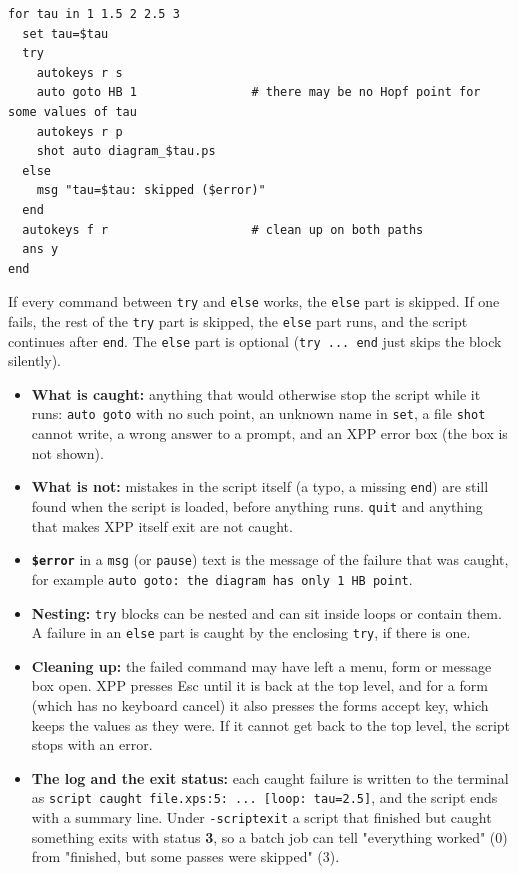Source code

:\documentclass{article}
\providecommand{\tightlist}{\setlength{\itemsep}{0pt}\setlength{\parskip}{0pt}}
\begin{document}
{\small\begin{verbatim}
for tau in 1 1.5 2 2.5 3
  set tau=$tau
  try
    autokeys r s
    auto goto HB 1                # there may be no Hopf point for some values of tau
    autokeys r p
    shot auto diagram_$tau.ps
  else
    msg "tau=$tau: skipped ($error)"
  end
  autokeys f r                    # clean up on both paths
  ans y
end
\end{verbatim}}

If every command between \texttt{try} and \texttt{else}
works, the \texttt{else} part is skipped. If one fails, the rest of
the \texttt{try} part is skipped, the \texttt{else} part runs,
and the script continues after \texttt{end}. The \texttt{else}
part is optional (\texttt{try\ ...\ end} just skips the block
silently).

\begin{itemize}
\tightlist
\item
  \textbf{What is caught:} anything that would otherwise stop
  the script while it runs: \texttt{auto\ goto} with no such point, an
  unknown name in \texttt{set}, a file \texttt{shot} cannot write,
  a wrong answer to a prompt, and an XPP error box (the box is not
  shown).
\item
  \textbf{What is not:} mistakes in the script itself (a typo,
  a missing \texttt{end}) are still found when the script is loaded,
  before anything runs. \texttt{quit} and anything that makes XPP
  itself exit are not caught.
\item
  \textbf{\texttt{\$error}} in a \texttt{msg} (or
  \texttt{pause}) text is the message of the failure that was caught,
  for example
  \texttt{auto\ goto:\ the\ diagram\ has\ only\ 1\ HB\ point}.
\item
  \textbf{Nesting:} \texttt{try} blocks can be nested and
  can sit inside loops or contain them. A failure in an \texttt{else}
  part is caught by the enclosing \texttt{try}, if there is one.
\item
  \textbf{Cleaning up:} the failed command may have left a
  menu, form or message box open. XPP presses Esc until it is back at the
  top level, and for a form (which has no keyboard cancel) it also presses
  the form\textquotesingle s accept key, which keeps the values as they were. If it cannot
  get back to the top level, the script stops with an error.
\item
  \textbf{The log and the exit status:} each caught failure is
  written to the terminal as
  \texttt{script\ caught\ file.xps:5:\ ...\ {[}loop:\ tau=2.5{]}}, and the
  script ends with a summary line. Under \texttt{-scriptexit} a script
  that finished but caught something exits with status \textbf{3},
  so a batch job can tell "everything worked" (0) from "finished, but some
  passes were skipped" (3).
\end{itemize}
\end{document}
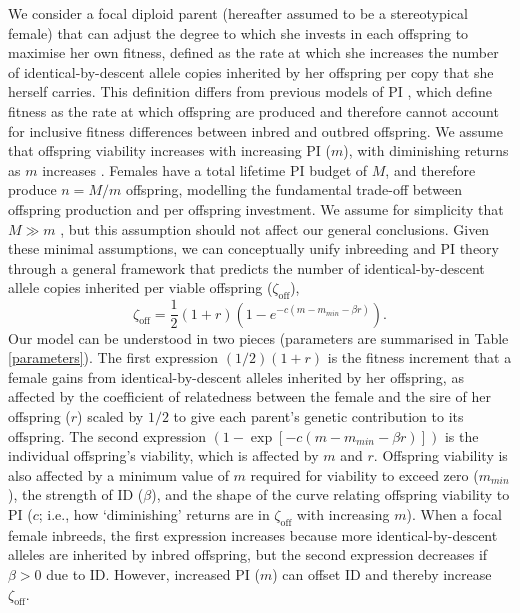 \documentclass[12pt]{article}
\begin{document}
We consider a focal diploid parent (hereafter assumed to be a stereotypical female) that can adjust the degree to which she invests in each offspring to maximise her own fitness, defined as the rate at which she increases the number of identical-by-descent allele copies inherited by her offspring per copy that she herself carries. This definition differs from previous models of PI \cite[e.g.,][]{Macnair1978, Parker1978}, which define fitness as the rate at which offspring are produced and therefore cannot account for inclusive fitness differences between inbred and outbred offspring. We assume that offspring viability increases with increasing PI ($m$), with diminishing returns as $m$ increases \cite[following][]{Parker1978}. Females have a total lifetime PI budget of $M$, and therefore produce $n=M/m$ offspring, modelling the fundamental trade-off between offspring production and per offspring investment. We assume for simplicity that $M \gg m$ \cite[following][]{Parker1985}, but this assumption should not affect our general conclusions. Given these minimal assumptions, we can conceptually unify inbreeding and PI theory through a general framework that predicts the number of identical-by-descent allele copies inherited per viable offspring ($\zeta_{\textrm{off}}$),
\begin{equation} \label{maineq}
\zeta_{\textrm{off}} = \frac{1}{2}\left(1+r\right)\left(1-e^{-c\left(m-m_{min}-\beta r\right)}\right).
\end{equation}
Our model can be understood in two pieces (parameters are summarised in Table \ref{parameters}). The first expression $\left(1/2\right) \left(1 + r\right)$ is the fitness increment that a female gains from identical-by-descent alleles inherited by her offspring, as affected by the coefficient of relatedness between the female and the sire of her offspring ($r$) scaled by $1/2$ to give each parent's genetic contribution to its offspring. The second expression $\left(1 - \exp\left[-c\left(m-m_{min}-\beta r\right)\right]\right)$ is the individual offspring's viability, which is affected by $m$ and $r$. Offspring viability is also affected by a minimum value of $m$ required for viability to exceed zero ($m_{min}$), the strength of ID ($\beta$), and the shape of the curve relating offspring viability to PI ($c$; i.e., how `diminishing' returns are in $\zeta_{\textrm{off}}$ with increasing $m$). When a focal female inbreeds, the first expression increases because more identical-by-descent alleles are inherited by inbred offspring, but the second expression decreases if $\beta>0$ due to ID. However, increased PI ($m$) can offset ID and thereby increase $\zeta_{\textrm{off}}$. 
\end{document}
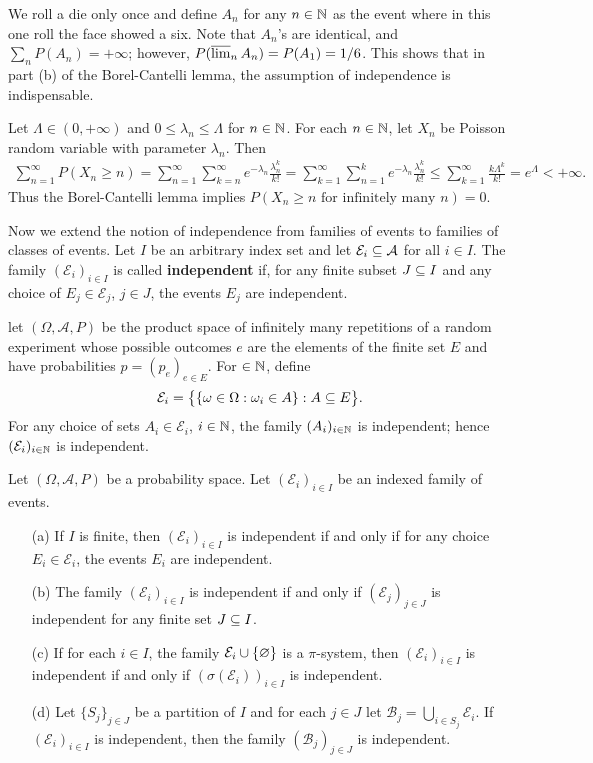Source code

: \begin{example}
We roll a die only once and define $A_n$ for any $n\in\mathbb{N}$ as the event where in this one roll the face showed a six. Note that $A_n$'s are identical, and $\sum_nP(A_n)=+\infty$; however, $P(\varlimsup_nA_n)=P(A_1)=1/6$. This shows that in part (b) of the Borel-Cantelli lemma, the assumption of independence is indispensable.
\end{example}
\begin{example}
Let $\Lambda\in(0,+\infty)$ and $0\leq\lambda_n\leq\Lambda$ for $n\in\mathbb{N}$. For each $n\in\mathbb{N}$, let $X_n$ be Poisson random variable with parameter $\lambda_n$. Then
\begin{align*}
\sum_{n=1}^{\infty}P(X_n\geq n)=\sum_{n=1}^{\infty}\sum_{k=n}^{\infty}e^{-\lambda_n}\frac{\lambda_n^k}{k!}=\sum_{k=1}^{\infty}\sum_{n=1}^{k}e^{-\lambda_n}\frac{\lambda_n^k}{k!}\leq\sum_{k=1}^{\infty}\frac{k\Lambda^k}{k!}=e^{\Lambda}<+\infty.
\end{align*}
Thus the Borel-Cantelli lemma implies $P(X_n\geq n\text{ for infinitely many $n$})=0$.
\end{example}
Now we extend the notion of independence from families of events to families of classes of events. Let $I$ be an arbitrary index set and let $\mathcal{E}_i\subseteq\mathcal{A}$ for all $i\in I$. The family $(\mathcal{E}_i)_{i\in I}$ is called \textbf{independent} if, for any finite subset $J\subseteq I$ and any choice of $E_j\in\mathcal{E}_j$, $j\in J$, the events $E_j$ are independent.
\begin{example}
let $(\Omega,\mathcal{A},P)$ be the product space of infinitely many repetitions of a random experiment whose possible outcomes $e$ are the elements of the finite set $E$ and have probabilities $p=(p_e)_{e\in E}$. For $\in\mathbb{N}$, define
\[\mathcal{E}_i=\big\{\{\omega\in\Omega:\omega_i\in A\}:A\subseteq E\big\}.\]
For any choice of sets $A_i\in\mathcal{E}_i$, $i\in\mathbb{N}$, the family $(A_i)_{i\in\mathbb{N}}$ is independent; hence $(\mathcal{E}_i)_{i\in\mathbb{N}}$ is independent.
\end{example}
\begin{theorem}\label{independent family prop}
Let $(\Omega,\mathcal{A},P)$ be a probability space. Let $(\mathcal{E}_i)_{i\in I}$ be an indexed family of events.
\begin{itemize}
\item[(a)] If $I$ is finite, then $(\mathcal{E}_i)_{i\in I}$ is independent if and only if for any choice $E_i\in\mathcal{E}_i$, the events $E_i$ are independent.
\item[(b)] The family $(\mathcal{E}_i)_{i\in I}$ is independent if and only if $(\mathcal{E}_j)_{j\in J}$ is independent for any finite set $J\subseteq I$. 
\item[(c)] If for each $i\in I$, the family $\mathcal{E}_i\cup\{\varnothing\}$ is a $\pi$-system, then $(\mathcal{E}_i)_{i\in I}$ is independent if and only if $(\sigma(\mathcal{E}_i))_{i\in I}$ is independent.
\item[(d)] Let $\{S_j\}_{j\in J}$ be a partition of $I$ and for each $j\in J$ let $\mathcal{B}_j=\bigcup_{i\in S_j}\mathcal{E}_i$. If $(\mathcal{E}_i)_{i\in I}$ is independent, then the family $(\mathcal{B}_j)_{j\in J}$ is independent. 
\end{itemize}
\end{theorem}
_____
*TASK GOAL*: Take the lines from the start of the entries through the line containing "mistakes in the" and set them down exactly, leaving out every picture.

*COMPLETED EXERCISE*:
Source code

:\documentclass{article}
\providecommand{\tightlist}{\setlength{\itemsep}{0pt}\setlength{\parskip}{0pt}}
\begin{document}
{\small\begin{verbatim}
for tau in 1 1.5 2 2.5 3
  set tau=$tau
  try
    autokeys r s
    auto goto HB 1                # there may be no Hopf point for some values of tau
    autokeys r p
    shot auto diagram_$tau.ps
  else
    msg "tau=$tau: skipped ($error)"
  end
  autokeys f r                    # clean up on both paths
  ans y
end
\end{verbatim}}

If every command between \texttt{try} and \texttt{else}
works, the \texttt{else} part is skipped. If one fails, the rest of
the \texttt{try} part is skipped, the \texttt{else} part runs,
and the script continues after \texttt{end}. The \texttt{else}
part is optional (\texttt{try\ ...\ end} just skips the block
silently).

\begin{itemize}
\tightlist
\item
  \textbf{What is caught:} anything that would otherwise stop
  the script while it runs: \texttt{auto\ goto} with no such point, an
  unknown name in \texttt{set}, a file \texttt{shot} cannot write,
  a wrong answer to a prompt, and an XPP error box (the box is not
  shown).
\item
  \textbf{What is not:} mistakes in the script itself (a typo,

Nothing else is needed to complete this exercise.